Contracting out the catering service is therefore the preferred alternative and it is recommended that Amber plc accept the tender from the outside supplier.
The financial effect is able to be assessed by comparison of the present value of the additional costs incurred with the present value of the incremental contribution.
WORKINGS
Present value of the further expense = 3·605 × £10000 = £36050
The further contribution amounts to 10% per year that is Years 1-5 Additional contribution = £24699 per year
Present value at 12% per year = 3·605 × £24699 = £89040
The net present value of the further investment in staff training is thus £89040 less £36000. This signifies that the net present value can be increased by £52990 by retaining the service in-house but increasing demand via improved services.
This further net present value is greater than the £45522 which is able to be created by switching to an outside provider for the catering service. The decision to contract out is consequently changed although Amber plc should be wary of the fact that the difference between the in-house and the contracted out service is only £7468 that is (£52990 - £45522). The advantage is so relatively insignificant. Perhaps more significantly the forecast that demand can be increased by as much as ten percent for the relatively small investment of £10000 per year (less than 2% of current variable costs) suggests that Amber plc must perhaps look more closely at the possible opportunities for increasing their contribution from the catering service before they choose to contract out.
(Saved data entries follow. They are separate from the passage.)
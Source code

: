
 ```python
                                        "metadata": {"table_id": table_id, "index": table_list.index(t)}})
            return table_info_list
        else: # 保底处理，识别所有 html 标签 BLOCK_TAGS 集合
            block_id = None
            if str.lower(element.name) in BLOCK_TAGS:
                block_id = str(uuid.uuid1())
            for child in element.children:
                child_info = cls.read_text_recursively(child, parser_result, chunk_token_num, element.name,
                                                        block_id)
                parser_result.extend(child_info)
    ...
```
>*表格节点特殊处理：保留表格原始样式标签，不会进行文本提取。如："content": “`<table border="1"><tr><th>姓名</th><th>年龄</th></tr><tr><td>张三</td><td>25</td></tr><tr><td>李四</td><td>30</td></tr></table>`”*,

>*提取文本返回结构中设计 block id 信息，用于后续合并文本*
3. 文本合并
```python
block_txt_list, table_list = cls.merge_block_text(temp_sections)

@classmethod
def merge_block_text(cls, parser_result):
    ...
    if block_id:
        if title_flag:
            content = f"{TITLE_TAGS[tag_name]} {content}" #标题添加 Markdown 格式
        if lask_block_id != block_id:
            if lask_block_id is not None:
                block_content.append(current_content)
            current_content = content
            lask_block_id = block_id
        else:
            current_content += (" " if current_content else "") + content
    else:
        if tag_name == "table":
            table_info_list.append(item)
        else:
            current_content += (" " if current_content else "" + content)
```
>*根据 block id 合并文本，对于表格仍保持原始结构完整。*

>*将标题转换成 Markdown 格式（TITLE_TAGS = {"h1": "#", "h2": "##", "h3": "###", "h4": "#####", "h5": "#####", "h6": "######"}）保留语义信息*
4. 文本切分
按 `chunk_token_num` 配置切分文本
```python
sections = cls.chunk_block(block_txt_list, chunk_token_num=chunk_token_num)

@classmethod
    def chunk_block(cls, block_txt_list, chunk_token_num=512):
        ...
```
If demand is extremely sensitive to both price and quality it may perhaps require little investment to make the catering service very profitable.
The profits from investing internally however must be weighed against the potential gains to be earned from higher demand for a contracted out service. The additional information demonstrates that the company will receive 5% of gross sales receipts once daily sales exceed £2200. At present sales are at £2079 as well as so if the external contractor was able to raise demand by 10% Amber plc would receive 5% of the new annual revenue that is £41164 without incurring any additional expense. The choice so of whether to use the outside supplier or keep the service in-house is very dependent on the anticipated levels of future demand.